**Input for this task:**
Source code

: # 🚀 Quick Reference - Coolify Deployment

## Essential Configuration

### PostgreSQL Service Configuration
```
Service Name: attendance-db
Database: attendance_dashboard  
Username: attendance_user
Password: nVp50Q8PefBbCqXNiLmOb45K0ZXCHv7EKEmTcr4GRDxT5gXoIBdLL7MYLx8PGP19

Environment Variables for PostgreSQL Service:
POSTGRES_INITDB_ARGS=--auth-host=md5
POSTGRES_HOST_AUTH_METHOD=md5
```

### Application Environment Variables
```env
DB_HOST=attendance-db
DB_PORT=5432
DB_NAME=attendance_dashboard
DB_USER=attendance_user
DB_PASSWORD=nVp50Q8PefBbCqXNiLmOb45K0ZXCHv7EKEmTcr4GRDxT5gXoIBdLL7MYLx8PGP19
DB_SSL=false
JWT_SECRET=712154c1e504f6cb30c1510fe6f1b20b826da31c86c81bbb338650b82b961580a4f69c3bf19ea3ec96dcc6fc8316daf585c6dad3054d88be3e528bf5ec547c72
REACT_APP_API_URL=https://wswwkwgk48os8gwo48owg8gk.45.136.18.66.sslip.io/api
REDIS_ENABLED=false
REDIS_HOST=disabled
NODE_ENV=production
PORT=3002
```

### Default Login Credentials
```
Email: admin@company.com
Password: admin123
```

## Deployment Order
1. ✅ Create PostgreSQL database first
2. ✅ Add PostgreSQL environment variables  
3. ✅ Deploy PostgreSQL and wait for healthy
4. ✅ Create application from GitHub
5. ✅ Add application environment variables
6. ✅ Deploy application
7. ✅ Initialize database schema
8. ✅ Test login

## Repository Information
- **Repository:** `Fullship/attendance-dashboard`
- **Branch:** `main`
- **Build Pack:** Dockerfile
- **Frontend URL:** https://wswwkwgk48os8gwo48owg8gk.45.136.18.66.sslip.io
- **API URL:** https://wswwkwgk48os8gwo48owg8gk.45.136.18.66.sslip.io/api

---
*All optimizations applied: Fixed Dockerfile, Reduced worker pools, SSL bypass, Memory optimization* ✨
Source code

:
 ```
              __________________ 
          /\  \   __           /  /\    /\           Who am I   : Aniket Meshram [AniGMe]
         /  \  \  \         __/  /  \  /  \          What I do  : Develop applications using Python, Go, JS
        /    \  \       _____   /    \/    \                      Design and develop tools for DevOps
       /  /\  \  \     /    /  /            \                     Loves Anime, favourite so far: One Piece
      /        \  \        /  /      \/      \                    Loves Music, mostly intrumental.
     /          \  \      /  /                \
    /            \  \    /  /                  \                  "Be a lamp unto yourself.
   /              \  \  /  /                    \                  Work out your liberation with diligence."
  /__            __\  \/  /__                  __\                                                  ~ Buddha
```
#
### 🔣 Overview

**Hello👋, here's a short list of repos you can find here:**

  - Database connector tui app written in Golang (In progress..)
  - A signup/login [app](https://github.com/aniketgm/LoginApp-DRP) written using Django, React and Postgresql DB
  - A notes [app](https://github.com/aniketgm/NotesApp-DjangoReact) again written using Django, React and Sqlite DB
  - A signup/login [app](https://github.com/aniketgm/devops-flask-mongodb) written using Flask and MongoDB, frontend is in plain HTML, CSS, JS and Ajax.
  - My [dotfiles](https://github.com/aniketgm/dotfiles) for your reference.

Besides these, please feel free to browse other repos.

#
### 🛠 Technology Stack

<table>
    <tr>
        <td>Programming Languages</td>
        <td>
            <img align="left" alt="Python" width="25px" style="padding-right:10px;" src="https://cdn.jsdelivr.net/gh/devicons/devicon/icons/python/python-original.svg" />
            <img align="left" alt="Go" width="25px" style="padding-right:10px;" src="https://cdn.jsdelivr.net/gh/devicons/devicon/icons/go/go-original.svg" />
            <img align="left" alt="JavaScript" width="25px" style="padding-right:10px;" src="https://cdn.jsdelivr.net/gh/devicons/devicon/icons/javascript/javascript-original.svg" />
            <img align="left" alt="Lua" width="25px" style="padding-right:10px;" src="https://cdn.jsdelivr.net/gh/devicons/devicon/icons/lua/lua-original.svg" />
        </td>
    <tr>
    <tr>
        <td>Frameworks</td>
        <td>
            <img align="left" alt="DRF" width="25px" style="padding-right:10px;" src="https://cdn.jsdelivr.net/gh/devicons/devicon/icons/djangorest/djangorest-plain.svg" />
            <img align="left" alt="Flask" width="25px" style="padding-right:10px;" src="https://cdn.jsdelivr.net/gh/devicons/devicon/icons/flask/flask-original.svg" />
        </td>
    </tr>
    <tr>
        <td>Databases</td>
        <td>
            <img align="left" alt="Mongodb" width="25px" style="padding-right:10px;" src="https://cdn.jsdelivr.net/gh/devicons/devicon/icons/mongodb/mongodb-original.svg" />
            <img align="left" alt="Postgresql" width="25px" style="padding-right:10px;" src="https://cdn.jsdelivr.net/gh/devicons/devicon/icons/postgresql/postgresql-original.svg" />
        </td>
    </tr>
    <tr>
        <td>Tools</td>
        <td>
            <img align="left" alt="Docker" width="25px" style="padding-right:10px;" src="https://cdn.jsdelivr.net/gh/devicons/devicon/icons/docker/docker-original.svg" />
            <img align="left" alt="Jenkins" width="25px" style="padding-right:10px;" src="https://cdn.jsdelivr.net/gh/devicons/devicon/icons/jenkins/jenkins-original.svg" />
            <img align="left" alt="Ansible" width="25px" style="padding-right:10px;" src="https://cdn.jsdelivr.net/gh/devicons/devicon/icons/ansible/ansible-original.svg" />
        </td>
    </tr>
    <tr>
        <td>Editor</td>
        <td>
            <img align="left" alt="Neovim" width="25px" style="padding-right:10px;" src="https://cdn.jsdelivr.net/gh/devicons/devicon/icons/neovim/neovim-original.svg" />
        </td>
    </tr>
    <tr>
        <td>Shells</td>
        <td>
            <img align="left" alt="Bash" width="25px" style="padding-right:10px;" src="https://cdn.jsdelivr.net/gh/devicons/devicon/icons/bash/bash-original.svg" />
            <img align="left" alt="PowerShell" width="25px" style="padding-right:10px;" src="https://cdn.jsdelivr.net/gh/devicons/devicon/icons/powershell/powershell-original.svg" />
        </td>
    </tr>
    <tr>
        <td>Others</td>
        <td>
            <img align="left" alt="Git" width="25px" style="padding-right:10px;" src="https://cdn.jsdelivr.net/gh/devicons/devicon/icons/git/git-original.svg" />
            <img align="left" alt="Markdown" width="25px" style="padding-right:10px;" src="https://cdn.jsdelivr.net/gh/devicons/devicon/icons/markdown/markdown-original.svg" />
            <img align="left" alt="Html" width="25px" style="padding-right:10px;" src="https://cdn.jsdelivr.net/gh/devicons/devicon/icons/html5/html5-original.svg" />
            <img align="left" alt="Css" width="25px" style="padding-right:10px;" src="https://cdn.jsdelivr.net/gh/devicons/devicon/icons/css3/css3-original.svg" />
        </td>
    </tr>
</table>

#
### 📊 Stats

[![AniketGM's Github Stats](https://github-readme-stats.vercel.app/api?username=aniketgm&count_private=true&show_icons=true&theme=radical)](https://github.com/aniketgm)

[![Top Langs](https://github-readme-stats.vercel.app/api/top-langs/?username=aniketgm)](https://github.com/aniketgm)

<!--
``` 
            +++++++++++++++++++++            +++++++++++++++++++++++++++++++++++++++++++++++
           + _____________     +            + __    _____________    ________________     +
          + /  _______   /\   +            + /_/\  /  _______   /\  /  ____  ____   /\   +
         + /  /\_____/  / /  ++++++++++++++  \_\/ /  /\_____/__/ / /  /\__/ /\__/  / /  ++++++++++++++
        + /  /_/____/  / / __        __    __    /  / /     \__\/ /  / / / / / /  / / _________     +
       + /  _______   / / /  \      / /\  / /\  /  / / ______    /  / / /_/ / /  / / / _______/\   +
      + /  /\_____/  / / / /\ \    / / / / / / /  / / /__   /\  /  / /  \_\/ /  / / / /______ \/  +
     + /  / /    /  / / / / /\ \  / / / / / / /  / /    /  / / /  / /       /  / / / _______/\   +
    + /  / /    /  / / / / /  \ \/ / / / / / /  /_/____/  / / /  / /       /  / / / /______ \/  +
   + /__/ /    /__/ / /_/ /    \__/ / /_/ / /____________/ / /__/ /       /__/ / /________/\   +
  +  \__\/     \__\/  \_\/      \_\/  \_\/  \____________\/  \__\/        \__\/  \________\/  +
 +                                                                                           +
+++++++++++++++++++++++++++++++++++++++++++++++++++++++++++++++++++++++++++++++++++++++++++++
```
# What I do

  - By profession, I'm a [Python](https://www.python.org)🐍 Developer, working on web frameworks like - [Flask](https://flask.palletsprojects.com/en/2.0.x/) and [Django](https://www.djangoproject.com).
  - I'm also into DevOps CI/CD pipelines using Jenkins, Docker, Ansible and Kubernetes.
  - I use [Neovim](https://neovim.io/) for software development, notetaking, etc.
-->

**Task instructions:** How many lines in this material contain the string "vercel"? State the number alone.

**Answer section:** 2